* [Data extracts]:
━━━━━━━━━━

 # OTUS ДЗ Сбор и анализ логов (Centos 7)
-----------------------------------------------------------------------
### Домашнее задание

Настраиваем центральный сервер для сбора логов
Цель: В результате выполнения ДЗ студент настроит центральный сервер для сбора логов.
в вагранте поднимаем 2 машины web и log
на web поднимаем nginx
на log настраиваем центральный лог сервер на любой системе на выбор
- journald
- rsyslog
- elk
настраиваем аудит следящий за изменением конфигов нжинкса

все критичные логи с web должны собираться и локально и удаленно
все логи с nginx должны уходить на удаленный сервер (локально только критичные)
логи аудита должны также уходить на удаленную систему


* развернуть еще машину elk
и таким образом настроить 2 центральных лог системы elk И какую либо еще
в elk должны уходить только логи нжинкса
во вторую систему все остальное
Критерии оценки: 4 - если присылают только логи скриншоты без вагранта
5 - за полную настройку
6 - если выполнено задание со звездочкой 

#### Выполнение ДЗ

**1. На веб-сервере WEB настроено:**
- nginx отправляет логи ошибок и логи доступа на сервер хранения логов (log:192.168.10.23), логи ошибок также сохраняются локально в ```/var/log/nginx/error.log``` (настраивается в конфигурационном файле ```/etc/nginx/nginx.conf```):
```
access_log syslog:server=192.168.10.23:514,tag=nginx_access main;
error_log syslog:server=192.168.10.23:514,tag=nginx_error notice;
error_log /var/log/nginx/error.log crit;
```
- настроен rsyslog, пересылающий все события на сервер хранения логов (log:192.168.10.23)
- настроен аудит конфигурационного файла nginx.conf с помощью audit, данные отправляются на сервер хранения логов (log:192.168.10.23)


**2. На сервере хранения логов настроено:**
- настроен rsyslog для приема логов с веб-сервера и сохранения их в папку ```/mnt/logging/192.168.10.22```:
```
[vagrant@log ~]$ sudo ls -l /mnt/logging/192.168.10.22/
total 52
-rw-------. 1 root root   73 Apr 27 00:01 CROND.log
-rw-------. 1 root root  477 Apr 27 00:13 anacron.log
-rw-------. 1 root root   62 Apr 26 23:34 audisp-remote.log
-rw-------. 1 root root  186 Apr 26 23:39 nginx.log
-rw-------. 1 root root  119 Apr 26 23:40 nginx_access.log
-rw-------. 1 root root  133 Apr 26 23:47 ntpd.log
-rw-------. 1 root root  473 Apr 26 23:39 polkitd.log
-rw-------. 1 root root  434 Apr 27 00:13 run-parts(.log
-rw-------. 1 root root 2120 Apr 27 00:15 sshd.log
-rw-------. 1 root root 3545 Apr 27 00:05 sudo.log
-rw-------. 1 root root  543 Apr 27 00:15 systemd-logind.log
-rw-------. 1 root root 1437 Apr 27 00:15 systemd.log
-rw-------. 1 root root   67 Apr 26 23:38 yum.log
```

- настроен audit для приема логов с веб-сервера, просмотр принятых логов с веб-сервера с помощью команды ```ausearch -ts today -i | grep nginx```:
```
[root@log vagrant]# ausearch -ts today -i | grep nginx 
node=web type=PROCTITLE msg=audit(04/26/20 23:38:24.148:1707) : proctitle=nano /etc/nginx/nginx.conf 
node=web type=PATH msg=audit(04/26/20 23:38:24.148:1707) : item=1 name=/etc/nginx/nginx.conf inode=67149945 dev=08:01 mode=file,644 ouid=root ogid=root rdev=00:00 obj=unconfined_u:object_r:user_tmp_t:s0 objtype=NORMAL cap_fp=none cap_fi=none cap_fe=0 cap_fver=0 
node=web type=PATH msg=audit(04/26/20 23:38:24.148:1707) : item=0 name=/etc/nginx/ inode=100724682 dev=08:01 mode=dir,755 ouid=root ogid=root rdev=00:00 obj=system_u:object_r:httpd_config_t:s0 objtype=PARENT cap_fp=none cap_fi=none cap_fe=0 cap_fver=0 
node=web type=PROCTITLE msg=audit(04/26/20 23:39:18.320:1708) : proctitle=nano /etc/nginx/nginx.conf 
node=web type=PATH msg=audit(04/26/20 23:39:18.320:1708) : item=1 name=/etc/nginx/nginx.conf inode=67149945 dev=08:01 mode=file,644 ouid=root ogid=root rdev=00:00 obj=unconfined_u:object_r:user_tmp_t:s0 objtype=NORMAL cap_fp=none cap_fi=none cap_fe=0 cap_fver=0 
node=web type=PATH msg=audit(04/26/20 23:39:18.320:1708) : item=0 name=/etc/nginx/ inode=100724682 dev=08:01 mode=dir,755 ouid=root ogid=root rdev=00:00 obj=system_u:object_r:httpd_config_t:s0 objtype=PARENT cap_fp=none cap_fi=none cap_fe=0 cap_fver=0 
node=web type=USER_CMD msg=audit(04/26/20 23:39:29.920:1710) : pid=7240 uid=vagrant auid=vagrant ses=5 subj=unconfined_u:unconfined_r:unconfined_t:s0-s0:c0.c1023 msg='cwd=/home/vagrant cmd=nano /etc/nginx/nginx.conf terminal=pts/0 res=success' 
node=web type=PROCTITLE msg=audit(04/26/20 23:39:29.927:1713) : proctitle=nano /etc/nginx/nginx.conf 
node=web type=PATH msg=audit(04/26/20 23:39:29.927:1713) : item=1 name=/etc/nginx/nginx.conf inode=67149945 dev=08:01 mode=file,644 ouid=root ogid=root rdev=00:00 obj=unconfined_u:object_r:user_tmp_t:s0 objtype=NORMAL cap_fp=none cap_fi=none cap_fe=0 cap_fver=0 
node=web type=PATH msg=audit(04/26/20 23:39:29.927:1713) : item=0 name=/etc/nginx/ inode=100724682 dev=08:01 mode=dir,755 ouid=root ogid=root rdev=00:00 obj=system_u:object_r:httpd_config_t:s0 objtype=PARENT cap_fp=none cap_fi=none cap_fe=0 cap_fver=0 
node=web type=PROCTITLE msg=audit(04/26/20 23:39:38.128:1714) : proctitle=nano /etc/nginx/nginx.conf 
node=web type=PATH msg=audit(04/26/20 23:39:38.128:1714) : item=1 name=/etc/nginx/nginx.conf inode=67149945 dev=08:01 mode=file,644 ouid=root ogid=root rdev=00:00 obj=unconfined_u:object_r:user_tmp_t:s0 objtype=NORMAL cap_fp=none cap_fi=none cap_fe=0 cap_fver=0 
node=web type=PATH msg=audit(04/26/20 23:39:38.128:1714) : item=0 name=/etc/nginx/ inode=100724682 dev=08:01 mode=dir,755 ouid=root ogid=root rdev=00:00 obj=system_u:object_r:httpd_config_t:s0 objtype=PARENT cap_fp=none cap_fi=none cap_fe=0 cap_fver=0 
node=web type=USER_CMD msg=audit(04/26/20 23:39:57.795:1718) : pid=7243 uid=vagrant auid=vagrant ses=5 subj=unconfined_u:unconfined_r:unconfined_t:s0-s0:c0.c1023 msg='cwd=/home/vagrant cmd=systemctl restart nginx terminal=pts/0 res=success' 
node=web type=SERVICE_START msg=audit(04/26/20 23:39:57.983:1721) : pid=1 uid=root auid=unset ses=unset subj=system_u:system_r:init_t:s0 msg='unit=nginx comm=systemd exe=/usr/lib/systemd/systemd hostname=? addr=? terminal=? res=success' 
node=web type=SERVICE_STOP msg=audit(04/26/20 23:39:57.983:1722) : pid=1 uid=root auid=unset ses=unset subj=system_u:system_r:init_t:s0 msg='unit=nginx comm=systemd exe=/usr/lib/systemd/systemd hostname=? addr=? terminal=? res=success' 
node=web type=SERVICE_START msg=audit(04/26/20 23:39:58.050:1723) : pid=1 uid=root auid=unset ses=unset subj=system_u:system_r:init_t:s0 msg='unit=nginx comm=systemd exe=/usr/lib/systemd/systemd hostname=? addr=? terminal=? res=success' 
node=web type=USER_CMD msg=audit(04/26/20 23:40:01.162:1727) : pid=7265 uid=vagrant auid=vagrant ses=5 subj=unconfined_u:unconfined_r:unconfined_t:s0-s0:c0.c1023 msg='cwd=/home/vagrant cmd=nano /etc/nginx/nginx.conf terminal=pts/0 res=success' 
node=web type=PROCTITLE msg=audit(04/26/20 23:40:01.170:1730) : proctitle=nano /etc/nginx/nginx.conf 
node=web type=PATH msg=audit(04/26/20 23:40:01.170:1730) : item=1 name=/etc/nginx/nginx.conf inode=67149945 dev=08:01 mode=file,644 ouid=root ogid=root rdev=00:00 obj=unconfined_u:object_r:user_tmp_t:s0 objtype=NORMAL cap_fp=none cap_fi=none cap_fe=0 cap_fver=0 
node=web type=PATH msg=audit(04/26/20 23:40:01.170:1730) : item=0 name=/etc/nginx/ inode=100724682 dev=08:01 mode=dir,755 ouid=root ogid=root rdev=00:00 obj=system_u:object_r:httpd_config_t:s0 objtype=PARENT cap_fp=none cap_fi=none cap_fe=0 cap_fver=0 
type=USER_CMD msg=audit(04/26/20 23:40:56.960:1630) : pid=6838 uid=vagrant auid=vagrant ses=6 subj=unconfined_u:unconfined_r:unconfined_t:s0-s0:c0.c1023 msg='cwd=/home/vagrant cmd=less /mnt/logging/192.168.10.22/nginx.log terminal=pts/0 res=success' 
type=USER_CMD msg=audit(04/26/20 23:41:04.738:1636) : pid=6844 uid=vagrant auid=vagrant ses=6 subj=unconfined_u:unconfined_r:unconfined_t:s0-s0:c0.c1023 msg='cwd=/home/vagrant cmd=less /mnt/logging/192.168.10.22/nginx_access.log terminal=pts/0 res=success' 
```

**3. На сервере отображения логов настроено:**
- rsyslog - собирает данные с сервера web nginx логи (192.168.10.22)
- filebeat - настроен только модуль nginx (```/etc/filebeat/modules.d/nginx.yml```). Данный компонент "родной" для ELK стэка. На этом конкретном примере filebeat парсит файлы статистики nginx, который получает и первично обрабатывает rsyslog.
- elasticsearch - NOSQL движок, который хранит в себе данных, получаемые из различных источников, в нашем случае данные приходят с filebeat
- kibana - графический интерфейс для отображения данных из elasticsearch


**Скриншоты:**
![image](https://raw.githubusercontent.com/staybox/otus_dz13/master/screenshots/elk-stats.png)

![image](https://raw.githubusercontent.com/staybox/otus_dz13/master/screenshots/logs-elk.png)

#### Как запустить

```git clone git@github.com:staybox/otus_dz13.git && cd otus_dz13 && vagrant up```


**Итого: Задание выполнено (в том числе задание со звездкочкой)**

━━━━━━━━━━

* [Work to be completed]: Once you find the line with "на web поднимаем nginx" above, print it and every line after it up to and including the line with "еще машину elk", exactly as written and nothing else.

* [Exercise output]:
на web поднимаем nginx
на log настраиваем центральный лог сервер на любой системе на выбор
- journald
- rsyslog
- elk
настраиваем аудит следящий за изменением конфигов нжинкса

все критичные логи с web должны собираться и локально и удаленно
все логи с nginx должны уходить на удаленный сервер (локально только критичные)
логи аудита должны также уходить на удаленную систему


* развернуть еще машину elk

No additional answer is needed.